▸ **Work item**
Gather all lines from the material that contain the word "article".
Task data START
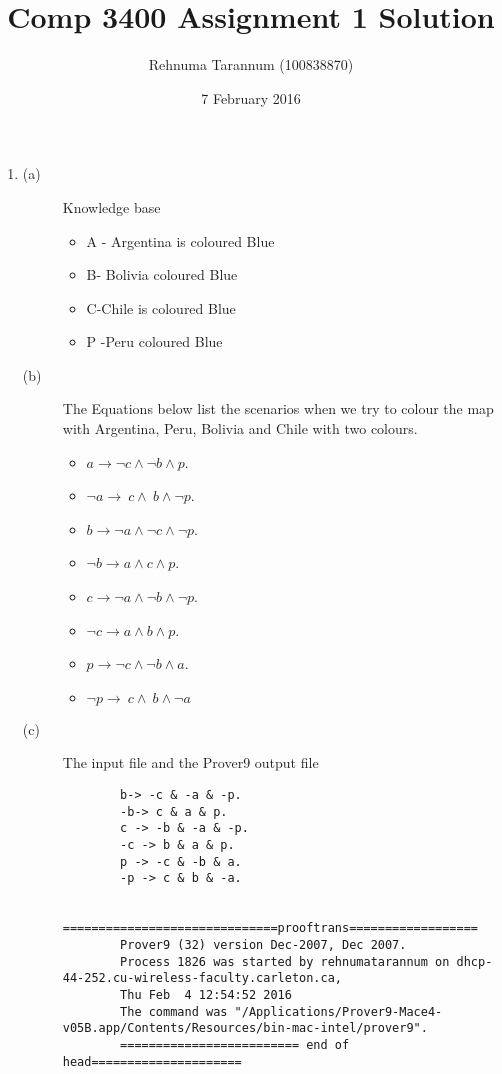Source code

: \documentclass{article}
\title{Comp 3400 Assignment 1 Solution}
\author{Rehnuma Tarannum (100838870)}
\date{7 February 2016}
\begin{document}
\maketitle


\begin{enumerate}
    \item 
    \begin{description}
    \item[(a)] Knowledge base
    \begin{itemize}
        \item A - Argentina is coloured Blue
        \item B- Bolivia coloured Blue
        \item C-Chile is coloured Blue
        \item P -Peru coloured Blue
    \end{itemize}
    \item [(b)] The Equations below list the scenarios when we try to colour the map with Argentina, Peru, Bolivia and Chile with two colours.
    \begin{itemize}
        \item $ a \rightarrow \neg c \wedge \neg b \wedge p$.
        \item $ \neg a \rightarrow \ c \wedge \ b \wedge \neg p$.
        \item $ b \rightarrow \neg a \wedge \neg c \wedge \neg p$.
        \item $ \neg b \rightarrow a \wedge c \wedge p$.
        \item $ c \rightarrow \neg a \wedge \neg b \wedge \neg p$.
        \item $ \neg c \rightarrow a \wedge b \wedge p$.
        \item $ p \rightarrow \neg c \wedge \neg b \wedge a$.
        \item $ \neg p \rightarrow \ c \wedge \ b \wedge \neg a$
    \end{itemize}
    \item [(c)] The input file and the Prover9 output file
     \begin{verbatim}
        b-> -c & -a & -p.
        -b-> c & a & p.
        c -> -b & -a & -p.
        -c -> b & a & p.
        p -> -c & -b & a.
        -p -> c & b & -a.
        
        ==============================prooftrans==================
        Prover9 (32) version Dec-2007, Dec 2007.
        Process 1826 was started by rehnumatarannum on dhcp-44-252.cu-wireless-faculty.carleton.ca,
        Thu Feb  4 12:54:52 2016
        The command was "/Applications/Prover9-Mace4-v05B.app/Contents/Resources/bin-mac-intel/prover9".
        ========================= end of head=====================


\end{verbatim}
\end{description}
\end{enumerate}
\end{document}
Task data END
Task data START
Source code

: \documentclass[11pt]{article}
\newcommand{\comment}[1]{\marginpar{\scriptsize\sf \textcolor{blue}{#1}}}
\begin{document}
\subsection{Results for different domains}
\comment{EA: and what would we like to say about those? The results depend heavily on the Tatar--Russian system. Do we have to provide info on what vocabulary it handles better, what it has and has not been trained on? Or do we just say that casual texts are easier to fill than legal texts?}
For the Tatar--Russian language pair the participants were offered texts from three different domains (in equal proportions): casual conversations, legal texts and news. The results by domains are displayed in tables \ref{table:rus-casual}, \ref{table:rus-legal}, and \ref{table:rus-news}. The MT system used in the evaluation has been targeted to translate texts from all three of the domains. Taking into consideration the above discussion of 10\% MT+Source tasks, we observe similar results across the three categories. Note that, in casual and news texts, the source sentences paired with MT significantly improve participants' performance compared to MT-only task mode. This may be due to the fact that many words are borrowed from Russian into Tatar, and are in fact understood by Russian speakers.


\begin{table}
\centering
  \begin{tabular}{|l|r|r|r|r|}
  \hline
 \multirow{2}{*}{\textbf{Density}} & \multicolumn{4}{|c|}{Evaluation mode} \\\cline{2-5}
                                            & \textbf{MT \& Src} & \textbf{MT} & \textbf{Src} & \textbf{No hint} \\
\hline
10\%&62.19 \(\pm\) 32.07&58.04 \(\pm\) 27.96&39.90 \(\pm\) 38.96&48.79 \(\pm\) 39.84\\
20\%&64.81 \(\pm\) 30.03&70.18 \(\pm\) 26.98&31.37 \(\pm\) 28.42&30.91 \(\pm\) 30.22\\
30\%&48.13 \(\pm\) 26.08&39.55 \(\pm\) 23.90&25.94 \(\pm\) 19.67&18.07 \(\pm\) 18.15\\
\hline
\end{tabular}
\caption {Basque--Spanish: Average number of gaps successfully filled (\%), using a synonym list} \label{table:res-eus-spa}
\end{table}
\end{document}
Task data END
▸ **Output of the exercise**
: \documentclass{article}
: \documentclass[11pt]{article}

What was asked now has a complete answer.